Exercise details
Copy out each line of the data holding "priority".

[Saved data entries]
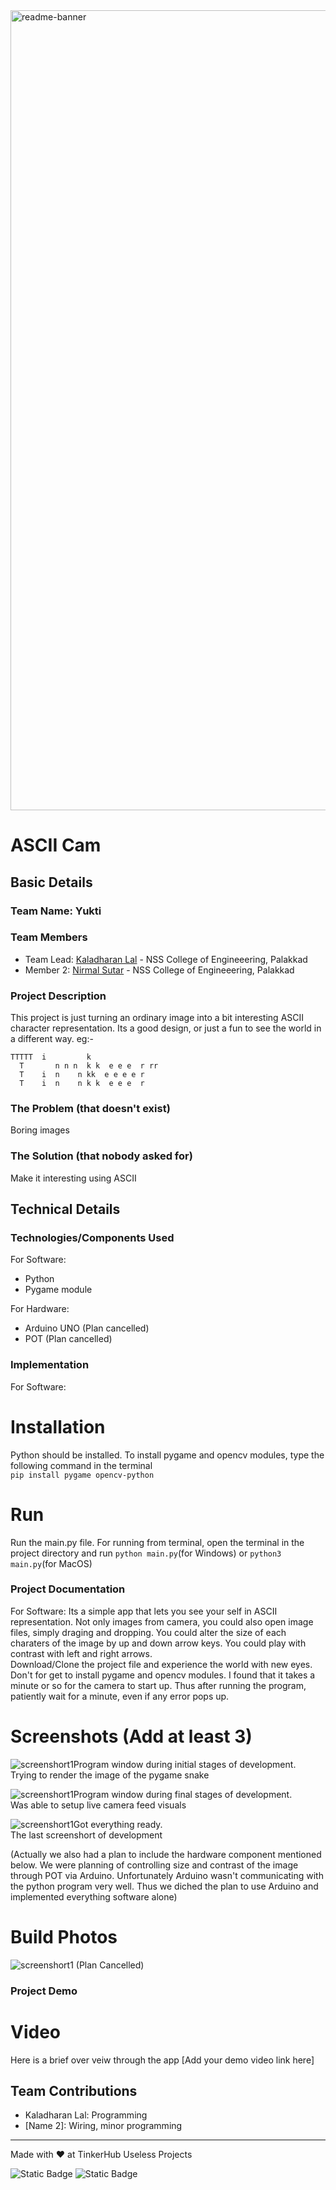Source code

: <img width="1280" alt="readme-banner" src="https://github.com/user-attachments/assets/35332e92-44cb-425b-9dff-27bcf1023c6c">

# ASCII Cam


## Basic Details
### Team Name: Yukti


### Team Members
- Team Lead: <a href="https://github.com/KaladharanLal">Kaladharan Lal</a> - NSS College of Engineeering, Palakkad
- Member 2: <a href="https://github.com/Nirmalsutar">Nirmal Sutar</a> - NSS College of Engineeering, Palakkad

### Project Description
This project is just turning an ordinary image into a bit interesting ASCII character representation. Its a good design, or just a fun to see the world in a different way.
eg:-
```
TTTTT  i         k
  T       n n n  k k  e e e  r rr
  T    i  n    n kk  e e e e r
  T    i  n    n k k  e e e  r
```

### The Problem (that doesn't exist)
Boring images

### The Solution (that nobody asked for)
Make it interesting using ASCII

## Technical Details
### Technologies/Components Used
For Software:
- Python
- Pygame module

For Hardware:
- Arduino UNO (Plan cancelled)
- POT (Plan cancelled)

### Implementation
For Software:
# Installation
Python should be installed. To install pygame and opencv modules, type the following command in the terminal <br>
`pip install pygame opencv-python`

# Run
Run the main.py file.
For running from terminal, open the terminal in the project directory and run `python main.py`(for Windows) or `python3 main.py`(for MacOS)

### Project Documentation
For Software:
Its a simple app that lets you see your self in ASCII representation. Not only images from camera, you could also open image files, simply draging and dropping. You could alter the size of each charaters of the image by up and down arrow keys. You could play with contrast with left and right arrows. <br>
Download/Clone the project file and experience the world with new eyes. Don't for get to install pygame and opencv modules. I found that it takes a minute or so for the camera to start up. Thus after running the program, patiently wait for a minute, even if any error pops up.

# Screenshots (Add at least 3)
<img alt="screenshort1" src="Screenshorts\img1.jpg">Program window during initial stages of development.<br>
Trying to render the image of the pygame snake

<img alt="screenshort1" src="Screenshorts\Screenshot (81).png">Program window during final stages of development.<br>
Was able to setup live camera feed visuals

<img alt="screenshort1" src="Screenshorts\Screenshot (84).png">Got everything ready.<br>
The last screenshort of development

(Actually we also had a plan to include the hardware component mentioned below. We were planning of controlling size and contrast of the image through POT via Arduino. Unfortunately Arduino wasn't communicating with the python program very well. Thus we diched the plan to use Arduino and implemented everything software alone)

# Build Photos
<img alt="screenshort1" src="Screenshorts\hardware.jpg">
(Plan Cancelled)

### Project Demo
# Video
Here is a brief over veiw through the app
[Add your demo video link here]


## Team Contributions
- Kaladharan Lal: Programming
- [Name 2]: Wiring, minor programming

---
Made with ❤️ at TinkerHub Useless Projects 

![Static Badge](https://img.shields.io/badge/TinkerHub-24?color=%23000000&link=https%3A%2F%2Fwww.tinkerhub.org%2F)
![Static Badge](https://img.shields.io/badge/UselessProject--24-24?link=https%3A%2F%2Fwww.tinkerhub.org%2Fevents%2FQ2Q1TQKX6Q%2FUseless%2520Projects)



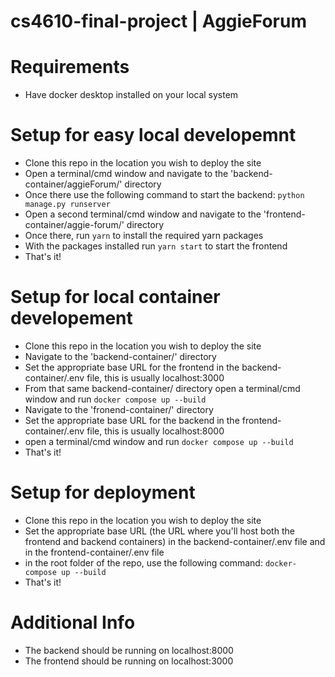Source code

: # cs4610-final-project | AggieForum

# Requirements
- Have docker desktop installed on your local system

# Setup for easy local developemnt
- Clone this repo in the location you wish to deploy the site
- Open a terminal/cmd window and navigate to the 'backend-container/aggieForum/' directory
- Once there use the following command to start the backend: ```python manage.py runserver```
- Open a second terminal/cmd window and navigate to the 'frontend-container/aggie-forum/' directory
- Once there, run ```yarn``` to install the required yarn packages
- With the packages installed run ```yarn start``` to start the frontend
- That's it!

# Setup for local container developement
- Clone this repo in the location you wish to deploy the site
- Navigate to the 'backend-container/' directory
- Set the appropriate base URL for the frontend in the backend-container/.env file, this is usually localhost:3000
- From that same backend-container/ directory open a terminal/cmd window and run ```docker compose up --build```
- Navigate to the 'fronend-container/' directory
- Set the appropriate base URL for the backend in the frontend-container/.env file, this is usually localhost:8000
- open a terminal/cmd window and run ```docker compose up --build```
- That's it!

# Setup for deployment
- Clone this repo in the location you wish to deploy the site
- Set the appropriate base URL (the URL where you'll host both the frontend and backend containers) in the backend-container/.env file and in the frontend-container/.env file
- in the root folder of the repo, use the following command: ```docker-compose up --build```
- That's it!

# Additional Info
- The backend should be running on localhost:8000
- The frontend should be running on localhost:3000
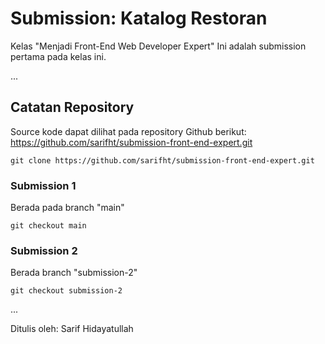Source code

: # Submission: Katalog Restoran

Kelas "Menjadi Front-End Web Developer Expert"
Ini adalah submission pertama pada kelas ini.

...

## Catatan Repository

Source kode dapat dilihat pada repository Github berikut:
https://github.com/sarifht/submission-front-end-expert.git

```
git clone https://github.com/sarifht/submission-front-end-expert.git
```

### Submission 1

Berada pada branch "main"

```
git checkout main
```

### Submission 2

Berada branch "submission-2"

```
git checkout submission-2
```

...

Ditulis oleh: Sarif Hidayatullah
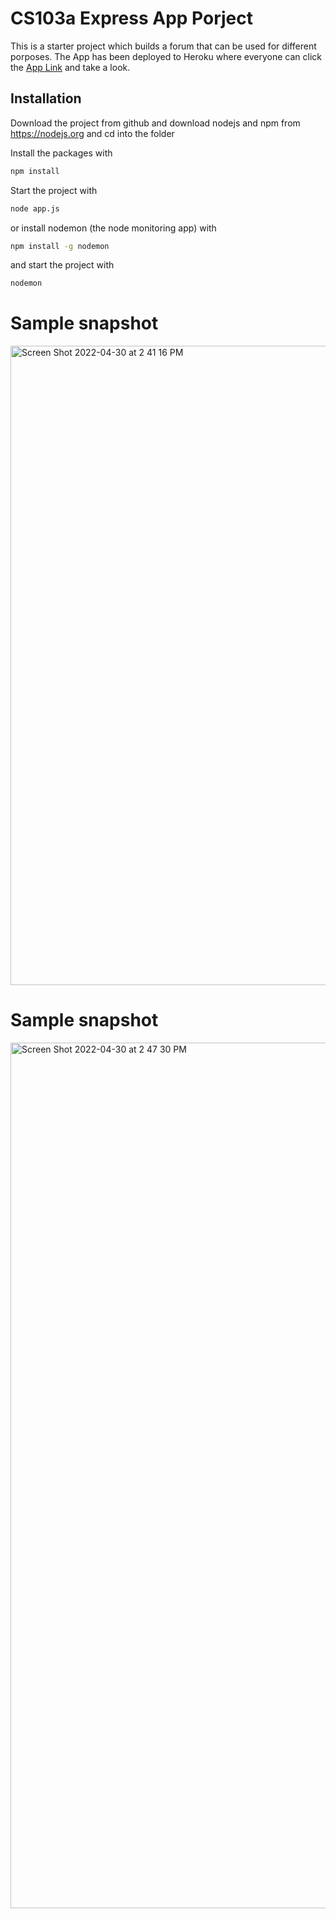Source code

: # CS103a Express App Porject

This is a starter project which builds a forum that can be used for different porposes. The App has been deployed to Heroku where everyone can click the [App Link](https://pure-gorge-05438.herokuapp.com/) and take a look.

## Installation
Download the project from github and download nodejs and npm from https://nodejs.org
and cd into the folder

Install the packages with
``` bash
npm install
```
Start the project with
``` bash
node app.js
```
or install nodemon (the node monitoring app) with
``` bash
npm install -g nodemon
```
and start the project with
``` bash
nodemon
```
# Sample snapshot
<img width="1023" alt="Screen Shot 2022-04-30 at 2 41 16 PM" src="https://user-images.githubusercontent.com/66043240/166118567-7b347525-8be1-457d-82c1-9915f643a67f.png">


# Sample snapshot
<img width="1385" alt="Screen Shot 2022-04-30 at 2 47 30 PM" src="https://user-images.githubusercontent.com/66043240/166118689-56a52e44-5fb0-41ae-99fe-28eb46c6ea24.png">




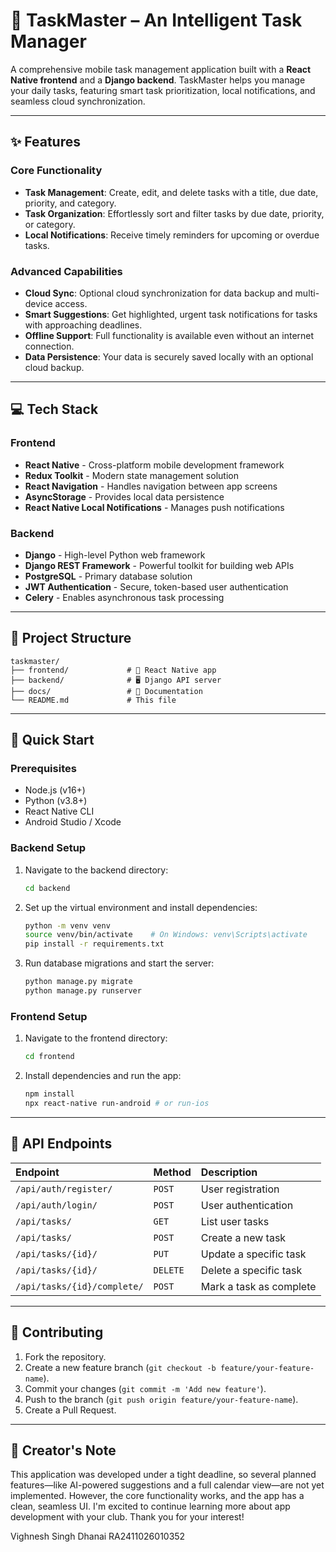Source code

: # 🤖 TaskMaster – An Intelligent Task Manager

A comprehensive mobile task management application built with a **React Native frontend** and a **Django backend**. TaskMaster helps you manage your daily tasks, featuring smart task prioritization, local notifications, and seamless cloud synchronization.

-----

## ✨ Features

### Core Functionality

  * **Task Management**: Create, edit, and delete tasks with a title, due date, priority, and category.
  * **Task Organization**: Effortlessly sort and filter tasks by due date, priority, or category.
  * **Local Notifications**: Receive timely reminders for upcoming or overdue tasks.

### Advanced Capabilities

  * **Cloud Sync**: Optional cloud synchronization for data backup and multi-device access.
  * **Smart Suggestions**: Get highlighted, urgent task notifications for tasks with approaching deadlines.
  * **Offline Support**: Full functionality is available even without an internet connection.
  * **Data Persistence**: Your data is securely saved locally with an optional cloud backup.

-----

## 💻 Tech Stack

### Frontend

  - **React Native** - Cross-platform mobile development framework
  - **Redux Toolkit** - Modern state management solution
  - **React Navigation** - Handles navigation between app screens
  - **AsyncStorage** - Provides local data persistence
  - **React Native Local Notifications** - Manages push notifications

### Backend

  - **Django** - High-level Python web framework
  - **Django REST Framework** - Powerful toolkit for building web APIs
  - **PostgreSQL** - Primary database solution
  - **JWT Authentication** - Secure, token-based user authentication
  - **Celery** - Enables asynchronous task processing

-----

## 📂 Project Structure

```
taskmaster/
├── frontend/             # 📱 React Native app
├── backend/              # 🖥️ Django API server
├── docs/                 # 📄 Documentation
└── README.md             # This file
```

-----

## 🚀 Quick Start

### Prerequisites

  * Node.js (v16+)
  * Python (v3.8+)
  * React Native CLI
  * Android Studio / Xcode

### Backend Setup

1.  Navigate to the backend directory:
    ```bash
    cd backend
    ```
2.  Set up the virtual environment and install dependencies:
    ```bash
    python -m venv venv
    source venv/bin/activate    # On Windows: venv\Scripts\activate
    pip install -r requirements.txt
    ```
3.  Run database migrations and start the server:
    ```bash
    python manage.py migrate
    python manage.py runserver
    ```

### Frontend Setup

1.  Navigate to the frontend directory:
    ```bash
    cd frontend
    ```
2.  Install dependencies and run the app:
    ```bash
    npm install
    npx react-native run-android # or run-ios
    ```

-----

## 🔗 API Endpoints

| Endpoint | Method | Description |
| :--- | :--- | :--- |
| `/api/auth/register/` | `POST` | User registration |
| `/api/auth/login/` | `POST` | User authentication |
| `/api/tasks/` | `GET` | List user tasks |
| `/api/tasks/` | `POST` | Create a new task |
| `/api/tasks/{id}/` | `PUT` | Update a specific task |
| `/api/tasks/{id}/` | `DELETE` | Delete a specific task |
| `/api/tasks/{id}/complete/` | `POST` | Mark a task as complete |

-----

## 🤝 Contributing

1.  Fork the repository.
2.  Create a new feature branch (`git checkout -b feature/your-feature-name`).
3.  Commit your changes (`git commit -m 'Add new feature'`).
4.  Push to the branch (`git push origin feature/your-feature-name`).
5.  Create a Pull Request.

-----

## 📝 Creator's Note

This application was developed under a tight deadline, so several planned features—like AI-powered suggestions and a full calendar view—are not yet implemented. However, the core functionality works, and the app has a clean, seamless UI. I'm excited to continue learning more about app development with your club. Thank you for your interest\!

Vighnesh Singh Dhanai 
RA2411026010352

Solution to the problem
  * **Task Management**: Create, edit, and delete tasks with a title, due date, priority, and category.
  * **Task Organization**: Effortlessly sort and filter tasks by due date, priority, or category.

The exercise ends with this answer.